** Supplied material follows **

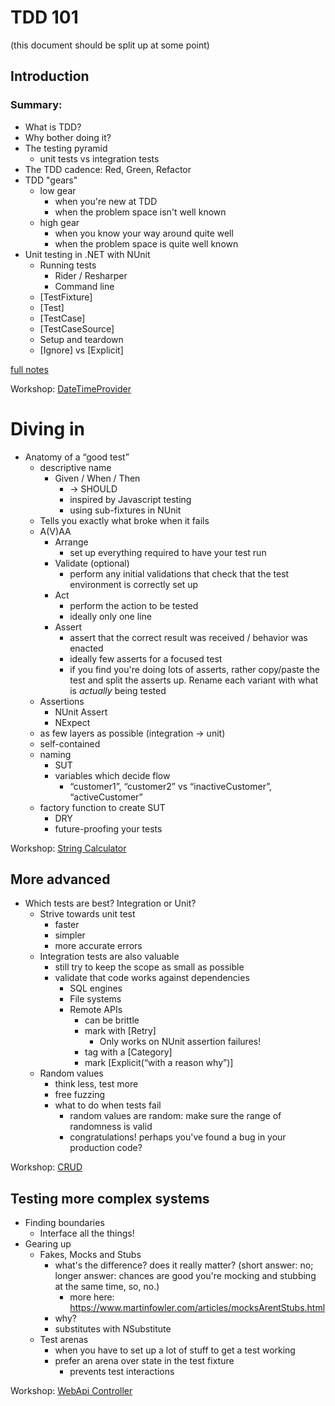 # TDD 101
(this document should be split up at some point)

## Introduction
### Summary:
- What is TDD?
- Why bother doing it?
- The testing pyramid
    - unit tests vs integration tests
- The TDD cadence: Red, Green, Refactor
- TDD "gears"
    - low gear
        - when you're new at TDD
        - when the problem space isn't well known
    - high gear
        - when you know your way around quite well
        - when the problem space is quite well known
- Unit testing in .NET with NUnit
    - Running tests
        - Rider / Resharper
        - Command line
    - [TestFixture]
    - [Test]
    - [TestCase]
    - [TestCaseSource]
    - Setup and teardown
    - [Ignore] vs [Explicit]

[full notes](01-introduction.md)

Workshop: [DateTimeProvider](workshops/01-datetime-provider/readme.md)

# Diving in
- Anatomy of a “good test”
    - descriptive name
        - Given / When / Then
            - → SHOULD
            - inspired by Javascript testing
            - using sub-fixtures in NUnit
    - Tells you exactly what broke when it fails
    - A(V)AA
        - Arrange
            - set up everything required to have your test run
        - Validate (optional)
            - perform any initial validations that check that the test environment is
                correctly set up
        - Act
            - perform the action to be tested
            - ideally only one line
        - Assert
            - assert that the correct result was received / behavior was enacted
            - ideally few asserts for a focused test
            - if you find you're doing lots of asserts, rather copy/paste the
                test and split the asserts up. Rename each variant with what is
                _actually_ being tested
    - Assertions
        - NUnit Assert
        - NExpect
    - as few layers as possible (integration → unit)
    - self-contained
    - naming
        - SUT
        - variables which decide flow
            - “customer1”, “customer2” vs “inactiveCustomer”, “activeCustomer”
    - factory function to create SUT
        - DRY
        - future-proofing your tests

Workshop: [String Calculator](workshops/02-string-calculator/readme.md)

## More advanced
- Which tests are best? Integration or Unit?
    - Strive towards unit test
        - faster
        - simpler
        - more accurate errors
    - Integration tests are also valuable
        - still try to keep the scope as small as possible
        - validate that code works against dependencies
            - SQL engines
            - File systems
            - Remote APIs
                - can be brittle
                - mark with [Retry]
                    - Only works on NUnit assertion failures!
                - tag with a [Category]
                - mark [Explicit(“with a reason why”)]
    - Random values
        - think less, test more
        - free fuzzing
        - what to do when tests fail
            - random values are random: make sure the range of randomness is valid
            - congratulations! perhaps you've found a bug in your production code?

Workshop: [CRUD](workshops/03-crud/readme.md)

## Testing more complex systems
- Finding boundaries
    - Interface all the things!
- Gearing up
    - Fakes, Mocks and Stubs
        - what's the difference? does it really matter? (short answer: no; longer answer: chances are good you're mocking and stubbing at the same time, so, no.)
            - more here: https://www.martinfowler.com/articles/mocksArentStubs.html
        - why?
        - substitutes with NSubstitute
    - Test arenas
        - when you have to set up a lot of stuff to get a test working
        - prefer an arena over state in the test fixture
            - prevents test interactions

Workshop: [WebApi Controller](workshops/04-webapi-controller/readme.md)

** End of Supplied material **

- **Exercise**: The lines that contain the word "perform" are wanted; copy each of them from the records.

- **Task output**:
            - perform any initial validations that check that the test environment is
            - perform the action to be tested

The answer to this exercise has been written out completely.